To put it another way, they are captives of a rigid chronological schema devised by screenwriter David Nicholls, somewhat too faithfully adapting his deservedly popular 2009 novel. The book’s more contrived developments — the parallels and contrasts drawn between the two at various life stages, the recurring dramatic significance of July 15 — were lent conviction by the author’s lively, perceptive prose, his ability to fill out each snapshot with psychological detail and background texture. Nicholls’ script more or less distills the essence of each chapter in a series of tight, reasonably well-shaped scenes, but a crucial element of depth and spontaneity is missing. Time, one of the story’s key subjects, turns out not to be on the film’s side.

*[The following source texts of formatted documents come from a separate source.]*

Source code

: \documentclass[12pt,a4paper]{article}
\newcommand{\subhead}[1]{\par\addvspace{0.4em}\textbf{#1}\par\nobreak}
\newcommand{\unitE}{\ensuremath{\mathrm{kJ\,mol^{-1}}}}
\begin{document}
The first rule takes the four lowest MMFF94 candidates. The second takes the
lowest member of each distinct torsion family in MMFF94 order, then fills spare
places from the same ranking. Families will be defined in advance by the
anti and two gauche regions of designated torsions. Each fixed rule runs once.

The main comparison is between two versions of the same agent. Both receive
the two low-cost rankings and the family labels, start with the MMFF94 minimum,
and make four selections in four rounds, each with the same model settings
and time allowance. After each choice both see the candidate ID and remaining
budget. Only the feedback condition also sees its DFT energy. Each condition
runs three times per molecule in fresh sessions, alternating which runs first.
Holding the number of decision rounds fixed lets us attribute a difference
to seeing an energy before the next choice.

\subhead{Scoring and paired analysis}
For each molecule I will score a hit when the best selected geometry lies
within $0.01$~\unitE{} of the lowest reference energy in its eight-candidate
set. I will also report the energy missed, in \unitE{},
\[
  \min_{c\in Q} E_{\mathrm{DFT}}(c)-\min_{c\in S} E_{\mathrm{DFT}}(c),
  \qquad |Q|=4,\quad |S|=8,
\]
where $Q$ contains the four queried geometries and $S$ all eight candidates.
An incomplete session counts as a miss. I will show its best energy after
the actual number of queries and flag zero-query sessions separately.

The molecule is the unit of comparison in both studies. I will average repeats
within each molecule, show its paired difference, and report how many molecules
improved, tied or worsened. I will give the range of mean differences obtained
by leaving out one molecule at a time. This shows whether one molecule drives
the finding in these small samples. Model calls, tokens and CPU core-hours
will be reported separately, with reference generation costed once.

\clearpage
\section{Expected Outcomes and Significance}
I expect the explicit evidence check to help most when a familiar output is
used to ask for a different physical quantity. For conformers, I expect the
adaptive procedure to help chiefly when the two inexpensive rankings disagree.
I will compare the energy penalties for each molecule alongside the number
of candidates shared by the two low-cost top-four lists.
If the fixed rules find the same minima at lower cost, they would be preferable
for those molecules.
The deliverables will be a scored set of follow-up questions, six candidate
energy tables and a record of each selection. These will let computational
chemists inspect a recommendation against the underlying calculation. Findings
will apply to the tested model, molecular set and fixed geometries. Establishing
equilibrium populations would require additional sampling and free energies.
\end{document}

This places a considerable burden on the lead actors to express Dexter and Emma’s rich interior life as well as their essential rightness for one another, which they pull off with aplomb. Sporting a what-me-worry grin that tells only half the story, Sturgess nails his portrait of an irresponsible party animal whose 15 minutes of fame leave him in serious need of redemption and detox. If Hathaway seems a less obvious fit for Emma, the fact that she’s playing the more likable, dependable character in the equation quickly gets the viewer on her side.
Like Hathaway, Clarkson projects such a familiar down-home American attitude that one initially has trouble buying her as a Brit, though her performance makes up in emotional truth what it may lack in linguistic precision. Supporting cast is excellent all around; Ken Stott reveals shades of tenderness beneath a gruff exterior as Dexter’s father, while Garai and Spall deliver sympathetic, perfectly judged turns as the other girl and guy, respectively.
Scherfig’s follow-up to her ’60s-set “An Education” finds her again incisively exploring the London of the past, albeit the much more recent past. Benoit Delhomme’s fine widescreen lensing captures a city of cramped living quarters, crummy local dives and pulsing nightclubs, favoring more attractive, postcard-like views of Paris and Edinburgh in key sequences.
Rachel Portman‘s treacly score aside, the soundtrack is a bit too fastidious in piling on the ’90s hits; a similar attentiveness governs Odile Dicks-Mireaux’s costume choices, right down to the “Chinese-style affair of rich blue silk” Nicholls describes Emma as wearing to a friend’s wedding. Thesps’ wardrobe, hair and makeup pull off the illusion of subtle aging, despite Hathaway’s occasionally over-conspicuous changes in coiffure. Titles indicating the passing of each year are in line with the classy production package.